Spirulina, algae packed with protein and hailed as a superfood, will make a six-month trip to space in 2021 to test its suitability as a bountiful and nutritious crop for astronauts on long-term space missions.
The UF/IFAS Settles Lab identifies crops and growth systems that are suitable for space flight and provide biological life support to astronauts. Spirulina is their most recent test subject.
“Algae that we previously grew in space grew great, but it has this background level of mutation,” said Mark Settles, UF/IFAS horticultural sciences professor. “Our goal is to grow spirulina in space for six months to see if it remains stable. We want to see if anything will happen in terms of stress to the crop that impacts its ability to be a stable and healthy nutritious item for astronauts.”
Sometimes, the space environment can cause crops to mutate. Radiation, microgravity or volatiles in the spacecraft are all factors that can impact how photosynthetic organisms like spirulina grow in space. For example, spirulina could produce weird metabolites or develop a different nutritional composition, Settles said. These mutations can cause spirulina to stop growing or make it less healthy for humans to consume. Astronauts are not going to eat the spirulina right now, just grow it under a quick and easy method inside the spacecraft.
“There could be other factors or some combination thereof that caused these mutations in our prior International Space Station experiment, that is what we are trying to identify,” Settles said. “Previous research shows spirulina is more radiation resistant than the other algae we tested, and we want to see if it shows a nice even, expected and predictable growth.”
Selectively breeding foods for human consumption is a regular part of the food production process.
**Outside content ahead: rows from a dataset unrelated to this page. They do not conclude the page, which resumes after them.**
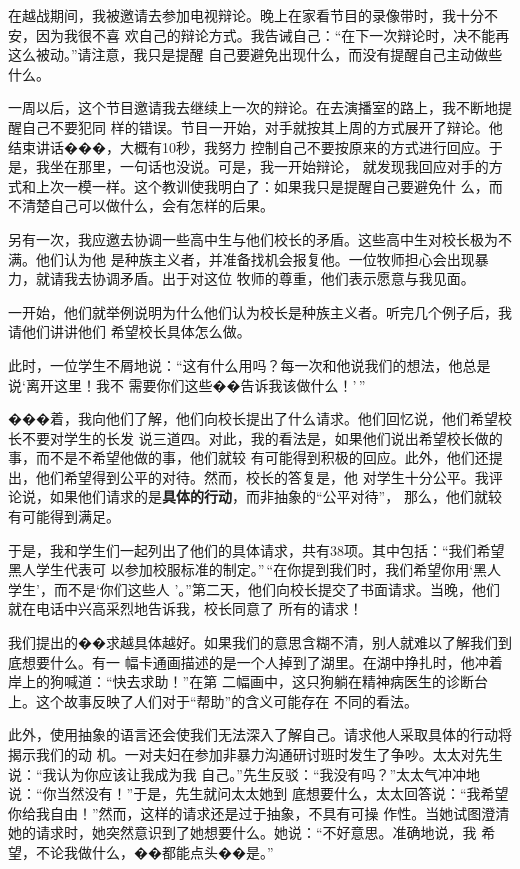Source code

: \documentclass{ctexart}
\begin{document}
在越战期间，我被邀请去参加电视辩论。晚上在家看节目的录像带时，我十分不安，因为我很不喜
欢自己的辩论方式。我告诫自己：``在下一次辩论时，决不能再这么被动。''请注意，我只是提醒
自己要避免出现什么，而没有提醒自己主动做些什么。

一周以后，这个节目邀请我去继续上一次的辩论。在去演播室的路上，我不断地提醒自己不要犯同
样的错误。节目一开始，对手就按其上周的方式展开了辩论。他结束讲话���，大概有10秒，我努力
控制自己不要按原来的方式进行回应。于是，我坐在那里，一句话也没说。可是，我一开始辩论，
就发现我回应对手的方式和上次一模一样。这个教训使我明白了：如果我只是提醒自己要避免什
么，而不清楚自己可以做什么，会有怎样的后果。

另有一次，我应邀去协调一些高中生与他们校长的矛盾。这些高中生对校长极为不满。他们认为他
是种族主义者，并准备找机会报复他。一位牧师担心会出现暴力，就请我去协调矛盾。出于对这位
牧师的尊重，他们表示愿意与我见面。

一开始，他们就举例说明为什么他们认为校长是种族主义者。听完几个例子后，我请他们讲讲他们
希望校长具体怎么做。

此时，一位学生不屑地说：``这有什么用吗？每一次和他说我们的想法，他总是说`离开这里！我不
需要你们这些��告诉我该做什么！'\,''

���着，我向他们了解，他们向校长提出了什么请求。他们回忆说，他们希望校长不要对学生的长发
说三道四。对此，我的看法是，如果他们说出希望校长做的事，而不是不希望他做的事，他们就较
有可能得到积极的回应。此外，他们还提出，他们希望得到公平的对待。然而，校长的答复是，他
对学生十分公平。我评论说，如果他们请求的是\textbf{具体的行动}，而非抽象的``公平对待''，
那么，他们就较有可能得到满足。

于是，我和学生们一起列出了他们的具体请求，共有38项。其中包括：``我们希望黑人学生代表可
以参加校服标准的制定。''\,``在你提到我们时，我们希望你用`黑人学生'，而不是`你们这些人
'。''第二天，他们向校长提交了书面请求。当晚，他们就在电话中兴高采烈地告诉我，校长同意了
所有的请求！

我们提出的��求越具体越好。如果我们的意思含糊不清，别人就难以了解我们到底想要什么。有一
幅卡通画描述的是一个人掉到了湖里。在湖中挣扎时，他冲着岸上的狗喊道：``快去求助！''在第
二幅画中，这只狗躺在精神病医生的诊断台上。这个故事反映了人们对于``帮助''的含义可能存在
不同的看法。

此外，使用抽象的语言还会使我们无法深入了解自己。请求他人采取具体的行动将揭示我们的动
机。一对夫妇在参加非暴力沟通研讨班时发生了争吵。太太对先生说：``我认为你应该让我成为我
自己。''先生反驳：``我没有吗？''太太气冲冲地说：``你当然没有！''于是，先生就问太太她到
底想要什么，太太回答说：``我希望你给我自由！''然而，这样的请求还是过于抽象，不具有可操
作性。当她试图澄清她的请求时，她突然意识到了她想要什么。她说：``不好意思。准确地说，我
希望，不论我做什么，��都能点头��是。''
\end{document}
When plant breeders develop a new fruit or vegetable species for consumption, some of these crops can produce toxins that would be unhealthy for humans to consume and the scientists breed those traits out to produce a safe, palatable product. Settles and his team are doing the same work, but specifically applying these principles to spirulina and how it reacts to the space environment.
The three-year project will start in the spring of 2021. Scientists will conduct spirulina research on Earth for six months, then the spirulina will be scheduled for flight where it will grow on the International Space Station for six months. Once it returns, researchers will analyze the collected samples to determine its fitness for growth in space.
“Our hope is that spirulina behaves in space exactly as it does on Earth,” he said. “We hope to see nothing exciting at all.”
The spirulina will grow in culture bags that allow diffusion of cabin air into the growth media. Astronauts will place the bags under a growth light. Every few weeks, the astronauts will transfer some of the algae into new media and take samples for analysis on Earth. The collected samples will allow Settles and his team to test the algae to see if it creates concern about growing for extended periods of time in space.
“One thing I have always been curious about is how to make microorganisms, like spirulina, more palatable,” Settles said. “If we can get algae to grow well, can we shift it to be a more common food? This is curiosity-based research. Once we understand its growth, there come all the practical applications for algae like spirulina. First, for space. But what about our daily foods – an algae flour? We are interested in developing crops that do not detract from quality, provide nutrients and could be less dependent upon large farmland acreage to shift us towards a completely alternate production scheme.”
This project is one of several recent grants recently announced by the NASA Biological and Physical Sciences Division’s Space Biology Program that will advance our understanding of how living systems respond to life in space. Three of 18 announced grants were awarded to UF/IFAS faculty to further research that will support human space exploration.